(chapter continued from previous post)
Bewildered people still trailed in from deeper in the building, sent this way, or occasionally escorted this way, by those guardsmen and volunteers who were methodically sweeping the building’s upper floors. Some people had tried to leave and found the main doors inaccessible, and he had no doubt the same had happened at secondary doors. With multiple guardsmen at each door, there should be as near to no chance of anyone escaping as possible.
He went to the nearer of the big courtrooms, told the guards at the door to send anyone else to the other one, and went inside.
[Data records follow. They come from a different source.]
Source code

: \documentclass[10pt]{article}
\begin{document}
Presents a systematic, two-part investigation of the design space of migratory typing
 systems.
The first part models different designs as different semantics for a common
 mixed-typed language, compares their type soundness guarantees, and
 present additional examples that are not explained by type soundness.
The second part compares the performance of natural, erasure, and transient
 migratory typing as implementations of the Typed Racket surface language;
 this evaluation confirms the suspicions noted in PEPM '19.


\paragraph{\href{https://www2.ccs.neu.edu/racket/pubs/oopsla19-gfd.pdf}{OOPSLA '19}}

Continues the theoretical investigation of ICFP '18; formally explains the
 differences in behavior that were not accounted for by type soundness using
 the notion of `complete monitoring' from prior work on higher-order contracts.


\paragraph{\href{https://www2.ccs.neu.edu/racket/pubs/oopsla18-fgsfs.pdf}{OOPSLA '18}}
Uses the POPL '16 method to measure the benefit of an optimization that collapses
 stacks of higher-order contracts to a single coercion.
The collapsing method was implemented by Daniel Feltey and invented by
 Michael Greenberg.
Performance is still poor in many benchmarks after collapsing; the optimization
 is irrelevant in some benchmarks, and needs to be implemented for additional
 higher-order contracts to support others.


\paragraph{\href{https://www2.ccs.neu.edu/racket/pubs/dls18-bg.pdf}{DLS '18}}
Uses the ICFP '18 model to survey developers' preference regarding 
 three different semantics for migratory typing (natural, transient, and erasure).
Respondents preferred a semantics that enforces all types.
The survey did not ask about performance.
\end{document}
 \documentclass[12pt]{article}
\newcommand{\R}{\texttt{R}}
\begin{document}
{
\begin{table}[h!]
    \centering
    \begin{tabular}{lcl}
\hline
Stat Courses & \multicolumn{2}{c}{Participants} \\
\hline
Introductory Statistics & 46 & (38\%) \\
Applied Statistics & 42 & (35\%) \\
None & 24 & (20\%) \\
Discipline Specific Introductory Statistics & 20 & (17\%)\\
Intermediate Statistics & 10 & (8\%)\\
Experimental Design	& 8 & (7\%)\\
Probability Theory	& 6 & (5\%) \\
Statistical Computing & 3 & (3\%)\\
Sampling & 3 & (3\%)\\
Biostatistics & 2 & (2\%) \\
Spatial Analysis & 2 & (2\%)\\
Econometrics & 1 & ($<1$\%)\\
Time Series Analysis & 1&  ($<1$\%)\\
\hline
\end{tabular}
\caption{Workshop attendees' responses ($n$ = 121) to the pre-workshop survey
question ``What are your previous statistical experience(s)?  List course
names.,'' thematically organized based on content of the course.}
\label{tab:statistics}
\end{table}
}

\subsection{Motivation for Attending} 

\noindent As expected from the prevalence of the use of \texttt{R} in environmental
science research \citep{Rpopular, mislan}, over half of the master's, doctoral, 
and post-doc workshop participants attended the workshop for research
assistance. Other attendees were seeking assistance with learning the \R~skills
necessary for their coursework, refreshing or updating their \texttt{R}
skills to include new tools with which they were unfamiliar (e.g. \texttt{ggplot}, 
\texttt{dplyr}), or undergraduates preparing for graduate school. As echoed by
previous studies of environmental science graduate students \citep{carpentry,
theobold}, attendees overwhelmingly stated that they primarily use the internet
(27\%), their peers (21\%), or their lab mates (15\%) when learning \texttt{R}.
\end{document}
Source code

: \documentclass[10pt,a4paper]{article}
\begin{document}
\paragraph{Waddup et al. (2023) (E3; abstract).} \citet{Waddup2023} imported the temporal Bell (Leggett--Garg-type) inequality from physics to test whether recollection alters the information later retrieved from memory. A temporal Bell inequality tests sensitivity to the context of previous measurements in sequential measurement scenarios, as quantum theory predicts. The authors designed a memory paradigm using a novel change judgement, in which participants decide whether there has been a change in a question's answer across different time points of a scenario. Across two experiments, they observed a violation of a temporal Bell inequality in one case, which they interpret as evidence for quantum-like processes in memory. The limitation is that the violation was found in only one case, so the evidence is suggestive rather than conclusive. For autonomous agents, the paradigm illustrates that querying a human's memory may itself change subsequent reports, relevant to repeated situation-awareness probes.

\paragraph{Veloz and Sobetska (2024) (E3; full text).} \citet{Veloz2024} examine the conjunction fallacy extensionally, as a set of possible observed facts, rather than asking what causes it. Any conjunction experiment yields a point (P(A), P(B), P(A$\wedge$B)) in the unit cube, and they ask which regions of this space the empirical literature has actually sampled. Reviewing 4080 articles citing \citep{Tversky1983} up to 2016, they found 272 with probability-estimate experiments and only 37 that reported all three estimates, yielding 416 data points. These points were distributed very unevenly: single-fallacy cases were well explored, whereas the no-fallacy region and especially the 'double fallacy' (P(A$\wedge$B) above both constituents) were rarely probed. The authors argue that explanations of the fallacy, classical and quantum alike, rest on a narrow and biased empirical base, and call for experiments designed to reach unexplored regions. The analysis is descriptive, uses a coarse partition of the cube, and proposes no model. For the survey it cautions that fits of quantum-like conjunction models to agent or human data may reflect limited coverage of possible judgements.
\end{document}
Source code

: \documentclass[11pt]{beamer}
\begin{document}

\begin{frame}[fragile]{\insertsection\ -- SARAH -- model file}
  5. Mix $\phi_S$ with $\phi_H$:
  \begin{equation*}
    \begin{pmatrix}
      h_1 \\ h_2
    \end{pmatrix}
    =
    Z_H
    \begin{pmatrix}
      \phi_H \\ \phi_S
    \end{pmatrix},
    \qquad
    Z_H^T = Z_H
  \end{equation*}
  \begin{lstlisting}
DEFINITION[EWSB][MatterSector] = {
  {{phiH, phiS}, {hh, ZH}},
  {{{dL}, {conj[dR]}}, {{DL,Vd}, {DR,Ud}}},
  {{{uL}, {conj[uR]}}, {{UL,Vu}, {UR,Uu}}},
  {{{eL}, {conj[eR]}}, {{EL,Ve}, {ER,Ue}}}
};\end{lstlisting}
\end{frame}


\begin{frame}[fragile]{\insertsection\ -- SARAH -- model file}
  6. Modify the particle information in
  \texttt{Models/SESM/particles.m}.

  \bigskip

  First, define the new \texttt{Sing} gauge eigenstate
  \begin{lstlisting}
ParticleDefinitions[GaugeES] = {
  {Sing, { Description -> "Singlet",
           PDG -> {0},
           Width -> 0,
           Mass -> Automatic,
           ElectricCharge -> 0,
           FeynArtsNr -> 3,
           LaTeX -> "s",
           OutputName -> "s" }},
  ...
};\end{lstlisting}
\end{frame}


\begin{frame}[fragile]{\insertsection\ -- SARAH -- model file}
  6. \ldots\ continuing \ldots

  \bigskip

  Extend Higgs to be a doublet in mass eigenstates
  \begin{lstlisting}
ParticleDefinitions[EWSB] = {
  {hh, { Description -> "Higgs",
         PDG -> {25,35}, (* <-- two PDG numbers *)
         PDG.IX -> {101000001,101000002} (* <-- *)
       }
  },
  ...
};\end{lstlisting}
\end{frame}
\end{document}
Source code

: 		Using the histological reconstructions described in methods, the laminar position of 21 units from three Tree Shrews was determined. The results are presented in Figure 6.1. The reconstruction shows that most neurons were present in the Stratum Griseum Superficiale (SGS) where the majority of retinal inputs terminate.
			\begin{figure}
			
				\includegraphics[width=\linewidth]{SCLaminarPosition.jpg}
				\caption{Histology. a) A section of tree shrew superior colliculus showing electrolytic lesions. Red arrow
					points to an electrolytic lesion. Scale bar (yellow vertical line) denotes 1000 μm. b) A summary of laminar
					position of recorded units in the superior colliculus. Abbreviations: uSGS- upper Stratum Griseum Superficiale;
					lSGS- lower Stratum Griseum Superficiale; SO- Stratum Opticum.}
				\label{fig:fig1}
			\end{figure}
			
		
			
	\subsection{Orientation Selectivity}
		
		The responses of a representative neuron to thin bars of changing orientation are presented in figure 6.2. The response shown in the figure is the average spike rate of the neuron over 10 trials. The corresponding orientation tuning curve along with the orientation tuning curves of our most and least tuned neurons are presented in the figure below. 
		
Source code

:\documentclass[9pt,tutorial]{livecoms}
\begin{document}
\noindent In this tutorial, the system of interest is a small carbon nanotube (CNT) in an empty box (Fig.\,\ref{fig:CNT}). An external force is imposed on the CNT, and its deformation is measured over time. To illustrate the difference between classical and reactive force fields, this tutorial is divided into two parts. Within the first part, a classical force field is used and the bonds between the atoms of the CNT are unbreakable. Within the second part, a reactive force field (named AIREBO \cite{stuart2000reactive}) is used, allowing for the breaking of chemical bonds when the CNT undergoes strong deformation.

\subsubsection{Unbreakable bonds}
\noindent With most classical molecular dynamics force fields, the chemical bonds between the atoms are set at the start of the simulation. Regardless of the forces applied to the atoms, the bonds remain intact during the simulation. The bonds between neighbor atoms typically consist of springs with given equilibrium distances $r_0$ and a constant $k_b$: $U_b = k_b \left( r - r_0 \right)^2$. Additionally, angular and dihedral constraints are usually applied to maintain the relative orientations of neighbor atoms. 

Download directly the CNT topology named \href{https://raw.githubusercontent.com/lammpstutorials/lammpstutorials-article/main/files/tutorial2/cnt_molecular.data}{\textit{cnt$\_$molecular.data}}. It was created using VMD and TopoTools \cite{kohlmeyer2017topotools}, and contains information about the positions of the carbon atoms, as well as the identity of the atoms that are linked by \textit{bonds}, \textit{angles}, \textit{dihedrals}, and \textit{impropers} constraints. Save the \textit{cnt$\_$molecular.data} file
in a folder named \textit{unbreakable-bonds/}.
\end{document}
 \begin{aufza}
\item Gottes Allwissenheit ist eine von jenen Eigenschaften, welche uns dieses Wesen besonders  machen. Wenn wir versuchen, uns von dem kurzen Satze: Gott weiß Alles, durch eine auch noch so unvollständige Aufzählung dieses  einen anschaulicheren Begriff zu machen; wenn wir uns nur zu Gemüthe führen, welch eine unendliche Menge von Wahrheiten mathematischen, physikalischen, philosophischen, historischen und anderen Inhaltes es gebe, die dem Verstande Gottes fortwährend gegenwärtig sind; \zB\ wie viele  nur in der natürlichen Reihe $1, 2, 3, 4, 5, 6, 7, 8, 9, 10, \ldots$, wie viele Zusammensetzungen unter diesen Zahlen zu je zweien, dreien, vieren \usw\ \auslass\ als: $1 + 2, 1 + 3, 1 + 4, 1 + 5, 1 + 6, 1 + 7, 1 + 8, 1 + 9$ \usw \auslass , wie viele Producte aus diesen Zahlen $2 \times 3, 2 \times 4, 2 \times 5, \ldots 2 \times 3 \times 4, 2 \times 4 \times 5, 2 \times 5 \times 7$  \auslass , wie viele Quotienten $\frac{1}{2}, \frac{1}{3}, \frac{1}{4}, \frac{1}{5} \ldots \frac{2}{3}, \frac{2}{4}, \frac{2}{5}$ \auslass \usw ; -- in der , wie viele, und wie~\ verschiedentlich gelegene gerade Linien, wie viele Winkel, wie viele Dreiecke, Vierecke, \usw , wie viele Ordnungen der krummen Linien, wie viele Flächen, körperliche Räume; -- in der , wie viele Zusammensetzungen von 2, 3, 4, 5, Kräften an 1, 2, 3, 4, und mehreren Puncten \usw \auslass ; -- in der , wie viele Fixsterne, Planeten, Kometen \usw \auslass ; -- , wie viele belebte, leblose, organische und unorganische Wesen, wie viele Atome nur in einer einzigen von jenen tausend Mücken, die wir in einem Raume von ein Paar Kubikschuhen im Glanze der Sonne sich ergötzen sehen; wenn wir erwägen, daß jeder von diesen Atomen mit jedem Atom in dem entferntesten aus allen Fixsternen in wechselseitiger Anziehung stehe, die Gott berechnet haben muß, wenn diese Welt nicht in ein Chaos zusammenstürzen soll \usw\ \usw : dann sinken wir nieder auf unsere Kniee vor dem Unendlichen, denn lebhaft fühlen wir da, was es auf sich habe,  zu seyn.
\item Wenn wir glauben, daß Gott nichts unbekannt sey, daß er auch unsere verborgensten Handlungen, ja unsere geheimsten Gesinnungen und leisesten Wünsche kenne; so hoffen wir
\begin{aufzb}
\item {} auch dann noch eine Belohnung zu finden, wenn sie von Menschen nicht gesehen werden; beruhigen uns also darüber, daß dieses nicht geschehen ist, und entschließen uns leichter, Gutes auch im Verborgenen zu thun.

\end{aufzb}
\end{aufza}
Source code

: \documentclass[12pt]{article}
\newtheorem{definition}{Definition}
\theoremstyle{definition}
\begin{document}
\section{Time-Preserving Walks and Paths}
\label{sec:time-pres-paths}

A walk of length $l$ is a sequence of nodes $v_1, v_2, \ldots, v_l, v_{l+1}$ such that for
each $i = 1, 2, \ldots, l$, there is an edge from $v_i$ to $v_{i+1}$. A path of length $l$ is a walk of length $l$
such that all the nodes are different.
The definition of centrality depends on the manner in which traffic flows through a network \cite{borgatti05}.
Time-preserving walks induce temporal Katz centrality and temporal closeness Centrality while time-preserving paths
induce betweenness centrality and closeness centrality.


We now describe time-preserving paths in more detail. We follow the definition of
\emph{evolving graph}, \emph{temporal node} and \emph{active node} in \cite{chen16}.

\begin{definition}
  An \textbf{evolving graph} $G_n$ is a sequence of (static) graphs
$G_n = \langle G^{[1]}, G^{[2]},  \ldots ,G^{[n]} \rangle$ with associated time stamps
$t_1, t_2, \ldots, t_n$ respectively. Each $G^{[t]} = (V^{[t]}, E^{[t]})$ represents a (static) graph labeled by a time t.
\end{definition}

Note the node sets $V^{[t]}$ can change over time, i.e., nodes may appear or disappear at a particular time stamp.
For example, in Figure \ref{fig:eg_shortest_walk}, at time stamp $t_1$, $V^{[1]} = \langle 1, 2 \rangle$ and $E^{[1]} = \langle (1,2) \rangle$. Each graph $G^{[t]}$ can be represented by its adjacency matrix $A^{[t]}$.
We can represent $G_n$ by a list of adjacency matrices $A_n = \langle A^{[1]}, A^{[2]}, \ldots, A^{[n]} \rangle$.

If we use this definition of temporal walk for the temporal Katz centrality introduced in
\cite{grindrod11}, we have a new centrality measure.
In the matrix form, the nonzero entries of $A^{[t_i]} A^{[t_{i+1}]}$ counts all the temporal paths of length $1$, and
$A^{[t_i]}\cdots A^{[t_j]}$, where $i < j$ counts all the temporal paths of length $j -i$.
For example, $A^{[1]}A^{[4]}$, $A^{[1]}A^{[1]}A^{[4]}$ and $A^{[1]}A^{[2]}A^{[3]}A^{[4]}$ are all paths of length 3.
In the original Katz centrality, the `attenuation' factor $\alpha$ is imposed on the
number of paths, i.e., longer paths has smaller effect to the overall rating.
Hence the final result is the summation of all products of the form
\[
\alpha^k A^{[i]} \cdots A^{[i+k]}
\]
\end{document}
Rather than the magistrate’s high bench, he used a chair as a step to climb up onto a table.
Attention, he got instantly; quiet in which to speak took longer, but he waited in silence until the shouted demands and questions finally wound down to an agitated impatience.
“There is nothing to fear. The Watch is entrusted with the safety of the citizens of Galimont. That is our first priority. We have been struggling to do so. We were forbidden to investigate the wealthy and powerful of Galimont. We have disobeyed and done so. We have found evidence of serious crime and corruption. Some in high office have betrayed the trust of their people.” A rumbling rippled through his audience, but he’d expected that—who really didn’t believe that those in charge were keeping secrets and working first for themselves?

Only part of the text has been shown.